Although available in varying grades, the rarest opals are highly regarded by jewellery maisons for their uniqueness and mystique. While nearly 90 per cent of the world’s finest opals originate from Australian mines, a small percentage of highly sought-after stones come from Ethiopia and Mexico.

In 2016, Louis Vuitton’s Acte V The Escape high jewellery collection featured a necklace set with a triangular Australian black opal weighing 87.92 carats, making it one of the heftiest opals ever used in contemporary high jewellery.
Due to its unique crystal structure, no two opals are the same. Victoire de Castellane, creative director of Dior Joaillerie, is well-known for her love of opals, and has included opals in nearly every collection she has created over the past two decades. In 2017, she even dedicated an entire high jewellery collection, Dior et d’Opales, to her favourite gemstone.

She describes the opal as a “very poetic stone,” noting that “it’s like an invitation to enter a fairy tale, to experience magic. When I look at an opal, I feel like I’m seeing the earth from afar, the oceans, the archipelagos, and the reflections of stars on ocean waves… I see it as nature’s gemstone par excellence, a stone that’s so intertwined with femininity, its connection becomes organic.”
In Dior’s latest high jewellery collection, Dior et Moi, de Castellane works her magic yet again by pairing black opals with contrasting colours from emeralds, red spinels and green lacquer.

Enthralling as they are, opals are also extremely difficult to work with because of their fragility. With a high water content, opals are significantly softer than other gemstones, and thus unable to take on faceted shapes like diamonds and sapphires. Jewellers often present opals as cabochons or leave them in their organic form.

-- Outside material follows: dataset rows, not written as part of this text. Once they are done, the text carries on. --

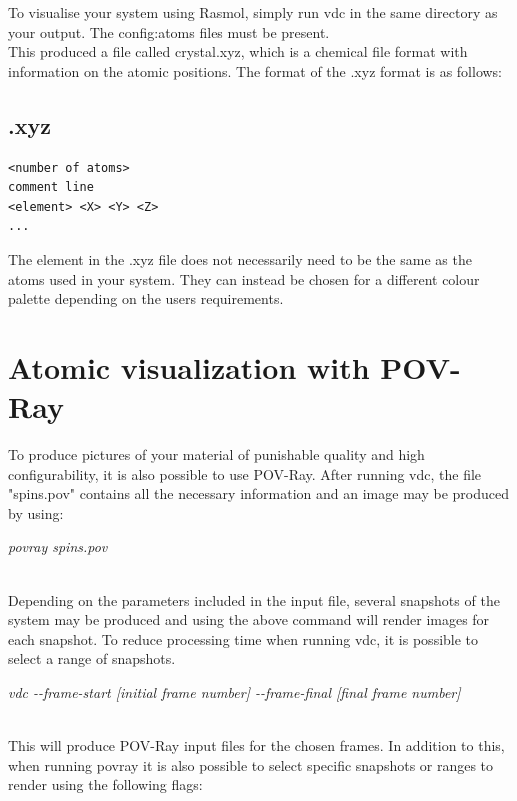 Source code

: To visualise your system using Rasmol, simply run vdc in the same directory as your output. The config:atoms files must be present.\\

This produced a file called crystal.xyz, which is a chemical file format with information on the atomic positions. The format of the .xyz format is as follows:\\

\subsection*{.xyz}
{\footnotesize
\begin{verbatim}
<number of atoms>
comment line
<element> <X> <Y> <Z>
...
\end{verbatim}
}

The element in the .xyz file does not necessarily need to be the same as the atoms used in your system. They can instead be chosen for a different colour palette depending on the users requirements.

\section*{Atomic visualization with POV-Ray}

To produce pictures of your material of punishable quality and high configurability, it is also possible to use POV-Ray. After running vdc, the file "spins.pov" contains all the necessary information and an image may be produced by using:

\begin{minipage}[c]{\textwidth}
\centering
\textit{povray spins.pov}
\end{minipage}\\

Depending on the parameters included in the input file, several snapshots of the system may be produced and using the above command will render images for each snapshot. To reduce processing time when running vdc, it is possible to select a range of snapshots.

\begin{minipage}[c]{\textwidth}
\centering
\textit{vdc -{}-frame-start [initial frame number] -{}-frame-final [final frame number]}
\end{minipage}\\

This will produce POV-Ray input files for the chosen frames. In addition to this, when running povray it is also possible to select specific snapshots or ranges to render using the following flags:

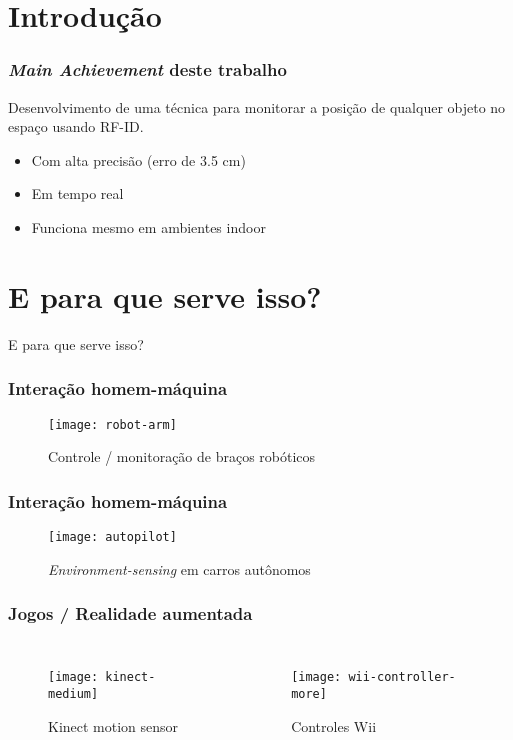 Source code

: \section{Introdução}


\begin{frame}
  \frametitle{\emph{Main Achievement} deste trabalho}

    Desenvolvimento de uma técnica para \alert{monitorar a posição de qualquer objeto no espaço usando RF-ID}.

    \begin{itemize}
      \item Com \alert{alta precisão} (erro de 3.5 cm)
      \item Em \alert{tempo real}
      \item Funciona mesmo em ambientes \alert{indoor}
    \end{itemize}
\end{frame}

\section{E para que serve isso?}

\begin{frame}
  \begin{center}
    \Huge E para que serve isso?
  \end{center}
\end{frame}

\begin{frame}
  \frametitle{Interação homem-máquina}
  \begin{figure}
    \texttt{[image: robot-arm]}
		\caption*{Controle / monitoração de braços robóticos}
  \end{figure}
\end{frame}

\begin{frame}
  \frametitle{Interação homem-máquina}
  \begin{figure}
    \texttt{[image: autopilot]}
		\caption*{\emph{Environment-sensing} em carros autônomos}
  \end{figure}
\end{frame}

\begin{frame}
  \frametitle{Jogos / Realidade aumentada}
    \begin{columns}[T,onlytextwidth]
					\begin{figure}
							\texttt{[image: kinect-medium]}
						\captionsetup{labelformat=empty}
						\caption{Kinect motion sensor}
					\end{figure}

					\begin{figure}
							\texttt{[image: wii-controller-more]}
						\captionsetup{labelformat=empty}
						\caption{Controles Wii}
					\end{figure}
    \end{columns}
\end{frame}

Black opals in particular, are often used by jewellers to depict the night sky or the mysterious galaxy. In Chaumet’s Les Ciels de Chaumet high jewellery collection, the Bague Planetes ring paired diamond-set star shapes against a vivid black opal, mimicking glistening planets along the milky way.

In both last year’s Magnitude and this year’s SurNaturel high jewellery collections, Cartier also chose to work with opals. One of the highlights of this year’s collection would be the Hemis necklace, which features more than 20 irregularly shaped, violet-hued opals, juxtaposed with a 71.08-carat kunzite and white diamonds. An organic feast for the eyes.

An early adopter of opals in high jewellery, Chopard’s Red Carpet collection this year also includes creations set with opals, including a whimsical Swan ring adorned with a 9.1-carat Mexican opal cabochon, as well as a pair of dramatic earrings set with a medley of black opals and other blue-hued stones.
If you’re one fashionista who likes to defy conventions and seek out one-of-a-kind gemstones beyond the usual suspects, opals are definitely a worthy investment.